*** Opening DATASET EXCERPTS ***
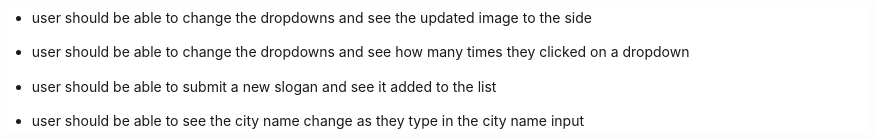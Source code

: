 - user should be able to change the dropdowns and see the updated image to the side

- user should be able to change the dropdowns and see how many times they clicked on a dropdown

- user should be able to submit a new slogan and see it added to the list

- user should be able to see the city name change as they type in the city name input
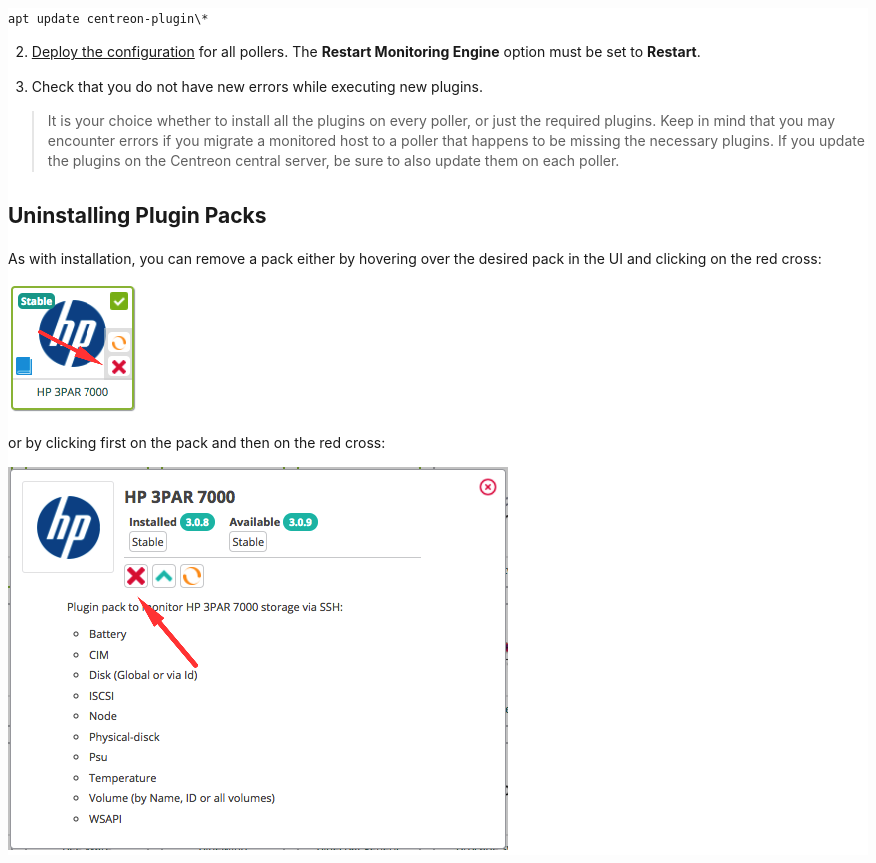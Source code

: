 </TabItem>
<TabItem value="Debian 11" label="Debian 11">

```shell
apt update centreon-plugin\*
```

</TabItem>
</Tabs>

2. [Deploy the configuration](monitoring-servers/deploying-a-configuration.md) for all pollers. The **Restart Monitoring Engine** 
option must be set to **Restart**.

3. Check that you do not have new errors while executing new plugins.

> It is your choice whether to install all the plugins on every poller, or just the required plugins. Keep in mind that
> you may encounter errors if you migrate a monitored host to a poller that happens to be missing the necessary plugins.
> If you update the plugins on the Centreon central server, be sure to also update them on each poller.

## Uninstalling Plugin Packs

As with installation, you can remove a pack either by hovering over the desired pack in the UI and clicking on the red
cross:

![image](../assets/configuration/pluginpacks/uninstall.png)

or by clicking first on the pack and then on the red cross:

![image](../assets/configuration/pluginpacks/uninstall_2.png)
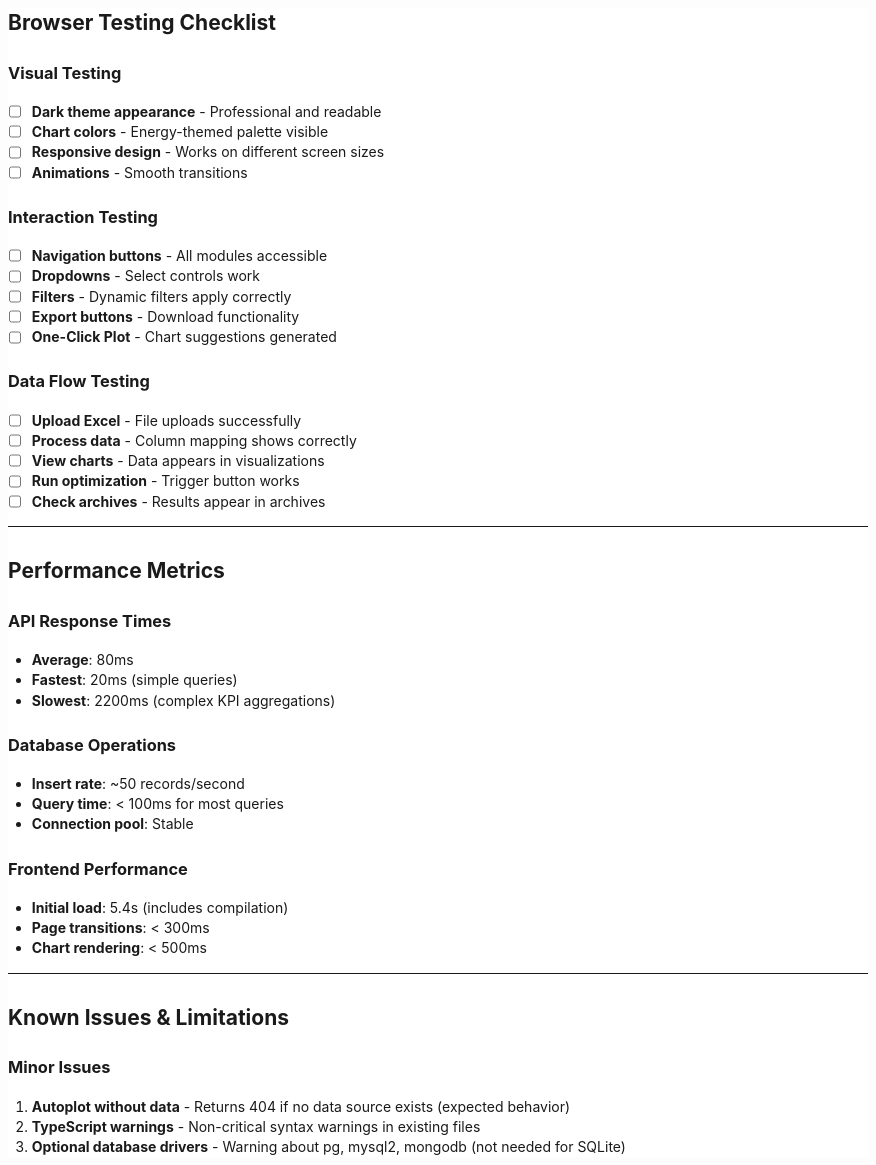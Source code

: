 
## Browser Testing Checklist

### Visual Testing
- [ ] **Dark theme appearance** - Professional and readable
- [ ] **Chart colors** - Energy-themed palette visible
- [ ] **Responsive design** - Works on different screen sizes
- [ ] **Animations** - Smooth transitions

### Interaction Testing
- [ ] **Navigation buttons** - All modules accessible
- [ ] **Dropdowns** - Select controls work
- [ ] **Filters** - Dynamic filters apply correctly
- [ ] **Export buttons** - Download functionality
- [ ] **One-Click Plot** - Chart suggestions generated

### Data Flow Testing
- [ ] **Upload Excel** - File uploads successfully
- [ ] **Process data** - Column mapping shows correctly
- [ ] **View charts** - Data appears in visualizations
- [ ] **Run optimization** - Trigger button works
- [ ] **Check archives** - Results appear in archives

---

## Performance Metrics

### API Response Times
- **Average**: 80ms
- **Fastest**: 20ms (simple queries)
- **Slowest**: 2200ms (complex KPI aggregations)

### Database Operations
- **Insert rate**: ~50 records/second
- **Query time**: < 100ms for most queries
- **Connection pool**: Stable

### Frontend Performance
- **Initial load**: 5.4s (includes compilation)
- **Page transitions**: < 300ms
- **Chart rendering**: < 500ms

---

## Known Issues & Limitations

### Minor Issues
1. **Autoplot without data** - Returns 404 if no data source exists (expected behavior)
2. **TypeScript warnings** - Non-critical syntax warnings in existing files
3. **Optional database drivers** - Warning about pg, mysql2, mongodb (not needed for SQLite)

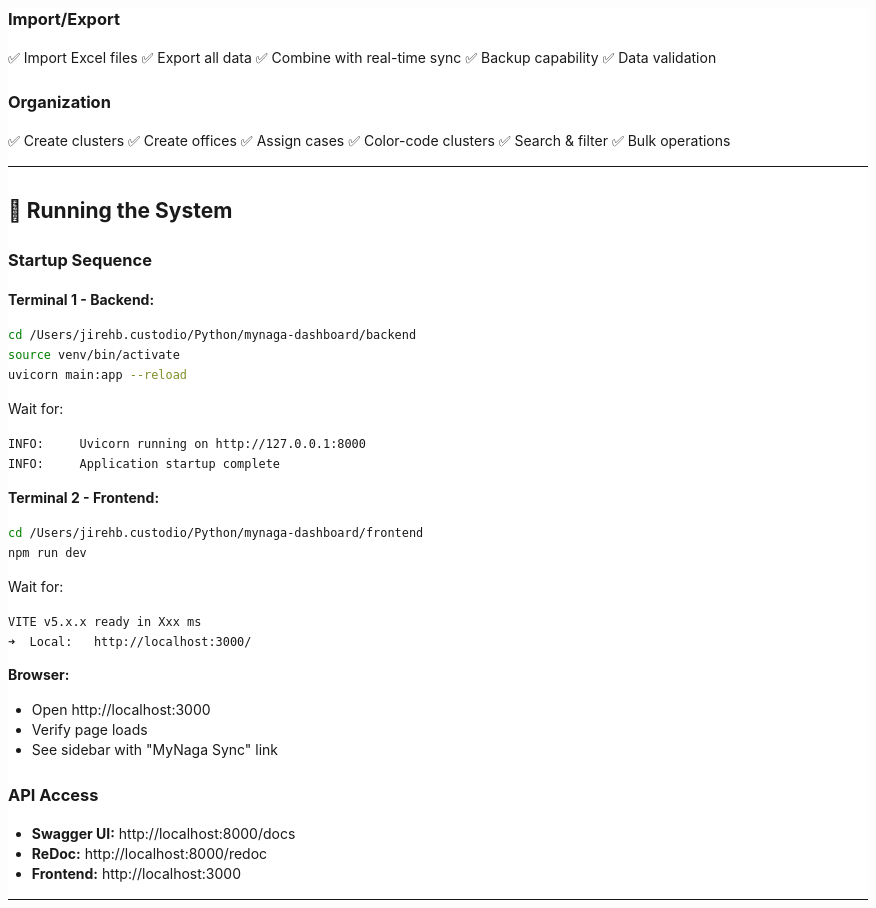 ### Import/Export
✅ Import Excel files
✅ Export all data
✅ Combine with real-time sync
✅ Backup capability
✅ Data validation

### Organization
✅ Create clusters
✅ Create offices
✅ Assign cases
✅ Color-code clusters
✅ Search & filter
✅ Bulk operations

---

## 🚀 Running the System

### Startup Sequence

**Terminal 1 - Backend:**
```bash
cd /Users/jirehb.custodio/Python/mynaga-dashboard/backend
source venv/bin/activate
uvicorn main:app --reload
```

Wait for:
```
INFO:     Uvicorn running on http://127.0.0.1:8000
INFO:     Application startup complete
```

**Terminal 2 - Frontend:**
```bash
cd /Users/jirehb.custodio/Python/mynaga-dashboard/frontend
npm run dev
```

Wait for:
```
VITE v5.x.x ready in Xxx ms
➜  Local:   http://localhost:3000/
```

**Browser:**
- Open http://localhost:3000
- Verify page loads
- See sidebar with "MyNaga Sync" link

### API Access
- **Swagger UI:** http://localhost:8000/docs
- **ReDoc:** http://localhost:8000/redoc
- **Frontend:** http://localhost:3000

---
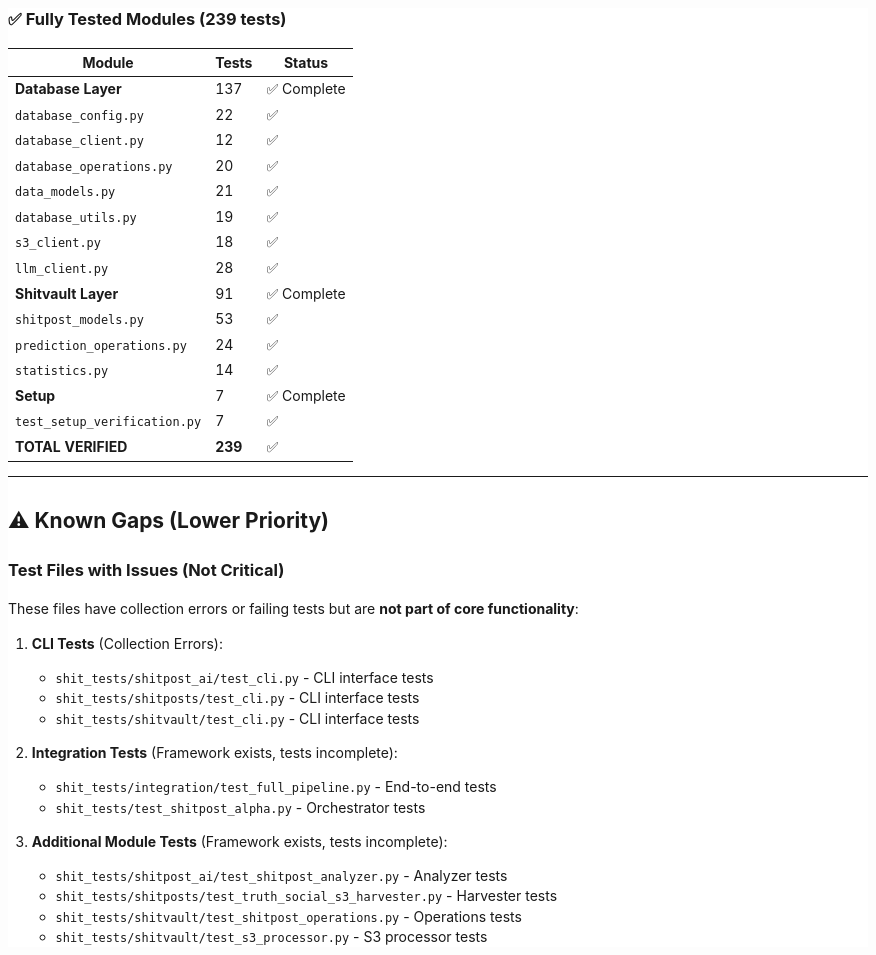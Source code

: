 ### ✅ Fully Tested Modules (239 tests)

| Module | Tests | Status |
|--------|-------|--------|
| **Database Layer** | 137 | ✅ Complete |
| `database_config.py` | 22 | ✅ |
| `database_client.py` | 12 | ✅ |
| `database_operations.py` | 20 | ✅ |
| `data_models.py` | 21 | ✅ |
| `database_utils.py` | 19 | ✅ |
| `s3_client.py` | 18 | ✅ |
| `llm_client.py` | 28 | ✅ |
| **Shitvault Layer** | 91 | ✅ Complete |
| `shitpost_models.py` | 53 | ✅ |
| `prediction_operations.py` | 24 | ✅ |
| `statistics.py` | 14 | ✅ |
| **Setup** | 7 | ✅ Complete |
| `test_setup_verification.py` | 7 | ✅ |
| **TOTAL VERIFIED** | **239** | ✅ |

---

## ⚠️ Known Gaps (Lower Priority)

### Test Files with Issues (Not Critical)
These files have collection errors or failing tests but are **not part of core functionality**:

1. **CLI Tests** (Collection Errors):
   - `shit_tests/shitpost_ai/test_cli.py` - CLI interface tests
   - `shit_tests/shitposts/test_cli.py` - CLI interface tests
   - `shit_tests/shitvault/test_cli.py` - CLI interface tests

2. **Integration Tests** (Framework exists, tests incomplete):
   - `shit_tests/integration/test_full_pipeline.py` - End-to-end tests
   - `shit_tests/test_shitpost_alpha.py` - Orchestrator tests

3. **Additional Module Tests** (Framework exists, tests incomplete):
   - `shit_tests/shitpost_ai/test_shitpost_analyzer.py` - Analyzer tests
   - `shit_tests/shitposts/test_truth_social_s3_harvester.py` - Harvester tests
   - `shit_tests/shitvault/test_shitpost_operations.py` - Operations tests
   - `shit_tests/shitvault/test_s3_processor.py` - S3 processor tests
*** Closing DATASET EXCERPTS ***
## ABOUT THIS TASK
Using only the listing above, restate exactly the lines from the line containing "### Visual Testing" through the line containing "- [ ] **Dropdowns** - Select controls work", both included.

## RESPONSE TO THE EXERCISE
### Visual Testing
- [ ] **Dark theme appearance** - Professional and readable
- [ ] **Chart colors** - Energy-themed palette visible
- [ ] **Responsive design** - Works on different screen sizes
- [ ] **Animations** - Smooth transitions

### Interaction Testing
- [ ] **Navigation buttons** - All modules accessible
- [ ] **Dropdowns** - Select controls work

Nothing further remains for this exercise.